[Opening Data section section]

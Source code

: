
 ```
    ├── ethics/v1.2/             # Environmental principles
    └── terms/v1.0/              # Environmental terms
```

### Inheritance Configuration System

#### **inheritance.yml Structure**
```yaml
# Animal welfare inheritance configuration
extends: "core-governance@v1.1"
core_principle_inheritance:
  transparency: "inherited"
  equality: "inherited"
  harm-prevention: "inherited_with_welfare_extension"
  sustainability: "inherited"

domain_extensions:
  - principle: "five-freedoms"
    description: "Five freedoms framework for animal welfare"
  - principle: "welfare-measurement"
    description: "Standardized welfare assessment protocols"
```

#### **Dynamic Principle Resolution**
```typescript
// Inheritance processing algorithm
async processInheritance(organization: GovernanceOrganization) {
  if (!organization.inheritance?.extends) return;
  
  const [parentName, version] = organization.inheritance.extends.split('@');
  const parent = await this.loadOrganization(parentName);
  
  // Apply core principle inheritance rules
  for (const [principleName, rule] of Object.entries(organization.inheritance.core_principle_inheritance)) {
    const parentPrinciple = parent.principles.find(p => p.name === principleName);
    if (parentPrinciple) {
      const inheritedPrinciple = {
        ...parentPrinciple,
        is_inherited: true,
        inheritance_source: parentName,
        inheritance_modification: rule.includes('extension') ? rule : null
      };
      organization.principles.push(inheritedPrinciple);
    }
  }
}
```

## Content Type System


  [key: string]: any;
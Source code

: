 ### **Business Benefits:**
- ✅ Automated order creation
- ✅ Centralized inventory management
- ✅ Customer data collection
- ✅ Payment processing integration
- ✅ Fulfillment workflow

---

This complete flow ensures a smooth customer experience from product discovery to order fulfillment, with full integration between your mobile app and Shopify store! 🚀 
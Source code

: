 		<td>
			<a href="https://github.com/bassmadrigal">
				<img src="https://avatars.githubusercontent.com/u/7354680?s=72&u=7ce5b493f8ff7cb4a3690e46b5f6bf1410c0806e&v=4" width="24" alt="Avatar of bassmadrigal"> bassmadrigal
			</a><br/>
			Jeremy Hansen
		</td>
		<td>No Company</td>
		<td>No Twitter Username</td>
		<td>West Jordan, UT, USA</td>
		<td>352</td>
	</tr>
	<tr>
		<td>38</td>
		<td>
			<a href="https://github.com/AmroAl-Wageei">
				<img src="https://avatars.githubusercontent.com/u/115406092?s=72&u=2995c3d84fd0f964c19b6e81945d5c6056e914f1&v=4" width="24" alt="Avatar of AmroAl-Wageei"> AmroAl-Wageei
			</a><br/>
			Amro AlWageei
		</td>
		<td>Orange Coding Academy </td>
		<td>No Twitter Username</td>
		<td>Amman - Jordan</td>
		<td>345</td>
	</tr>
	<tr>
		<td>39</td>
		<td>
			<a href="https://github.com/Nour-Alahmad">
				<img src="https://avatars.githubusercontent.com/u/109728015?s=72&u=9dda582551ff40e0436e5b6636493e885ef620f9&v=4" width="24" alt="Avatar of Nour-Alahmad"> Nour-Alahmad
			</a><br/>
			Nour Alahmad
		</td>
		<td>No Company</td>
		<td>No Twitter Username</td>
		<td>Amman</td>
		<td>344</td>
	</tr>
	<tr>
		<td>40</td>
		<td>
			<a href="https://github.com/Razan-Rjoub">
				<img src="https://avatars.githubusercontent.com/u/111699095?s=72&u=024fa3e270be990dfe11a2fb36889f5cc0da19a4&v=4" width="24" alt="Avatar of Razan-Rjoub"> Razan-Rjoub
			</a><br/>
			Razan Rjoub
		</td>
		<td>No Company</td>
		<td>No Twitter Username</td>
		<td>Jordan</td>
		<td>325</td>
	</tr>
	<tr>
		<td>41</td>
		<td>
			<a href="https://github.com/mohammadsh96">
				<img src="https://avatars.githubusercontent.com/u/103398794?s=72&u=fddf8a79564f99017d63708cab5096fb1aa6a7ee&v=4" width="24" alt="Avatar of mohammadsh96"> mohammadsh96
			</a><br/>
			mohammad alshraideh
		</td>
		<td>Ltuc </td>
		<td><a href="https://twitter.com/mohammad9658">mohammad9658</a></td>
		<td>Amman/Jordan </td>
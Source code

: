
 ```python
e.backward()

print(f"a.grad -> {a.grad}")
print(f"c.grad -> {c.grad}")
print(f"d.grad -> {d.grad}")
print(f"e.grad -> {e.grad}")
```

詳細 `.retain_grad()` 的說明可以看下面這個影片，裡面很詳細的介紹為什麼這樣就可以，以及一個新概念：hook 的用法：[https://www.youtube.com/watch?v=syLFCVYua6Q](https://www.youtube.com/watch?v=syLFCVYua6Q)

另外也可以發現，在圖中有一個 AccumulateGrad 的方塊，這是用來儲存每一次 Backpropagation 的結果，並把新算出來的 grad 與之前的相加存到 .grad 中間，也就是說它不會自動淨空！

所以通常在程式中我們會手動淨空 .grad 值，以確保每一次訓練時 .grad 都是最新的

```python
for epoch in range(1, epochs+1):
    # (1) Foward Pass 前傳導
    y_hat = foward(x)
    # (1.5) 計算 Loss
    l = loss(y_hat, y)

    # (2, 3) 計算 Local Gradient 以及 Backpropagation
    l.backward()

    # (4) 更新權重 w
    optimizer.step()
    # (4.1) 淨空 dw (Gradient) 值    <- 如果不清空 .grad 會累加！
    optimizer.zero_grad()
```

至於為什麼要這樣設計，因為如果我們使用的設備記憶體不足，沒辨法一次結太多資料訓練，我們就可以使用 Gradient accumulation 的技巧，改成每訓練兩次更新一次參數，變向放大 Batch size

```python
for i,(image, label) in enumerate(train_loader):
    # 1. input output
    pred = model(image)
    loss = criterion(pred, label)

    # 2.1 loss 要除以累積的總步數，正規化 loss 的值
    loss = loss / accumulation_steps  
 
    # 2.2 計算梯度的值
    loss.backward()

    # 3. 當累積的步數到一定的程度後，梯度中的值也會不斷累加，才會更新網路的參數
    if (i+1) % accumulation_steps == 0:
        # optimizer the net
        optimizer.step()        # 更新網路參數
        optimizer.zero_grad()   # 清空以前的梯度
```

[Closing Data section section]

**Task statement**
Above are the records; set each one down word for word.

**Written response**
Source code

:
 ```
    ├── ethics/v1.2/             # Environmental principles
    └── terms/v1.0/              # Environmental terms
```

### Inheritance Configuration System

#### **inheritance.yml Structure**
```yaml
# Animal welfare inheritance configuration
extends: "core-governance@v1.1"
core_principle_inheritance:
  transparency: "inherited"
  equality: "inherited"
  harm-prevention: "inherited_with_welfare_extension"
  sustainability: "inherited"

domain_extensions:
  - principle: "five-freedoms"
    description: "Five freedoms framework for animal welfare"
  - principle: "welfare-measurement"
    description: "Standardized welfare assessment protocols"
```

#### **Dynamic Principle Resolution**
```typescript
// Inheritance processing algorithm
async processInheritance(organization: GovernanceOrganization) {
  if (!organization.inheritance?.extends) return;
  
  const [parentName, version] = organization.inheritance.extends.split('@');
  const parent = await this.loadOrganization(parentName);
  
  // Apply core principle inheritance rules
  for (const [principleName, rule] of Object.entries(organization.inheritance.core_principle_inheritance)) {
    const parentPrinciple = parent.principles.find(p => p.name === principleName);
    if (parentPrinciple) {
      const inheritedPrinciple = {
        ...parentPrinciple,
        is_inherited: true,
        inheritance_source: parentName,
        inheritance_modification: rule.includes('extension') ? rule : null
      };
      organization.principles.push(inheritedPrinciple);
    }
  }
}
```

## Content Type System


  [key: string]: any;
Source code

: ### **Business Benefits:**
- ✅ Automated order creation
- ✅ Centralized inventory management
- ✅ Customer data collection
- ✅ Payment processing integration
- ✅ Fulfillment workflow

---

This complete flow ensures a smooth customer experience from product discovery to order fulfillment, with full integration between your mobile app and Shopify store! 🚀 
Source code

: 		<td>
			<a href="https://github.com/bassmadrigal">
				<img src="https://avatars.githubusercontent.com/u/7354680?s=72&u=7ce5b493f8ff7cb4a3690e46b5f6bf1410c0806e&v=4" width="24" alt="Avatar of bassmadrigal"> bassmadrigal
			</a><br/>
			Jeremy Hansen
		</td>
		<td>No Company</td>
		<td>No Twitter Username</td>
		<td>West Jordan, UT, USA</td>
		<td>352</td>
	</tr>
	<tr>
		<td>38</td>
		<td>
			<a href="https://github.com/AmroAl-Wageei">
				<img src="https://avatars.githubusercontent.com/u/115406092?s=72&u=2995c3d84fd0f964c19b6e81945d5c6056e914f1&v=4" width="24" alt="Avatar of AmroAl-Wageei"> AmroAl-Wageei
			</a><br/>
			Amro AlWageei
		</td>
		<td>Orange Coding Academy </td>
		<td>No Twitter Username</td>
		<td>Amman - Jordan</td>
		<td>345</td>
	</tr>
	<tr>
		<td>39</td>
		<td>
			<a href="https://github.com/Nour-Alahmad">
				<img src="https://avatars.githubusercontent.com/u/109728015?s=72&u=9dda582551ff40e0436e5b6636493e885ef620f9&v=4" width="24" alt="Avatar of Nour-Alahmad"> Nour-Alahmad
			</a><br/>
			Nour Alahmad
		</td>
		<td>No Company</td>
		<td>No Twitter Username</td>
		<td>Amman</td>
		<td>344</td>
	</tr>
	<tr>
		<td>40</td>
		<td>
			<a href="https://github.com/Razan-Rjoub">
				<img src="https://avatars.githubusercontent.com/u/111699095?s=72&u=024fa3e270be990dfe11a2fb36889f5cc0da19a4&v=4" width="24" alt="Avatar of Razan-Rjoub"> Razan-Rjoub
			</a><br/>
			Razan Rjoub
		</td>
		<td>No Company</td>
		<td>No Twitter Username</td>
		<td>Jordan</td>
		<td>325</td>
	</tr>
	<tr>
		<td>41</td>
		<td>
			<a href="https://github.com/mohammadsh96">
				<img src="https://avatars.githubusercontent.com/u/103398794?s=72&u=fddf8a79564f99017d63708cab5096fb1aa6a7ee&v=4" width="24" alt="Avatar of mohammadsh96"> mohammadsh96
			</a><br/>
			mohammad alshraideh
		</td>
		<td>Ltuc </td>
		<td><a href="https://twitter.com/mohammad9658">mohammad9658</a></td>
		<td>Amman/Jordan </td>
Source code

:
 ```python
e.backward()

print(f"a.grad -> {a.grad}")
print(f"c.grad -> {c.grad}")
print(f"d.grad -> {d.grad}")
print(f"e.grad -> {e.grad}")
```

詳細 `.retain_grad()` 的說明可以看下面這個影片，裡面很詳細的介紹為什麼這樣就可以，以及一個新概念：hook 的用法：[https://www.youtube.com/watch?v=syLFCVYua6Q](https://www.youtube.com/watch?v=syLFCVYua6Q)

另外也可以發現，在圖中有一個 AccumulateGrad 的方塊，這是用來儲存每一次 Backpropagation 的結果，並把新算出來的 grad 與之前的相加存到 .grad 中間，也就是說它不會自動淨空！

所以通常在程式中我們會手動淨空 .grad 值，以確保每一次訓練時 .grad 都是最新的

```python
for epoch in range(1, epochs+1):
    # (1) Foward Pass 前傳導
    y_hat = foward(x)
    # (1.5) 計算 Loss
    l = loss(y_hat, y)

    # (2, 3) 計算 Local Gradient 以及 Backpropagation
    l.backward()

    # (4) 更新權重 w
    optimizer.step()
    # (4.1) 淨空 dw (Gradient) 值    <- 如果不清空 .grad 會累加！
    optimizer.zero_grad()
```

至於為什麼要這樣設計，因為如果我們使用的設備記憶體不足，沒辨法一次結太多資料訓練，我們就可以使用 Gradient accumulation 的技巧，改成每訓練兩次更新一次參數，變向放大 Batch size

```python
for i,(image, label) in enumerate(train_loader):
    # 1. input output
    pred = model(image)
    loss = criterion(pred, label)

    # 2.1 loss 要除以累積的總步數，正規化 loss 的值
    loss = loss / accumulation_steps  
 
    # 2.2 計算梯度的值
    loss.backward()

    # 3. 當累積的步數到一定的程度後，梯度中的值也會不斷累加，才會更新網路的參數
    if (i+1) % accumulation_steps == 0:
        # optimizer the net
        optimizer.step()        # 更新網路參數
        optimizer.zero_grad()   # 清空以前的梯度
```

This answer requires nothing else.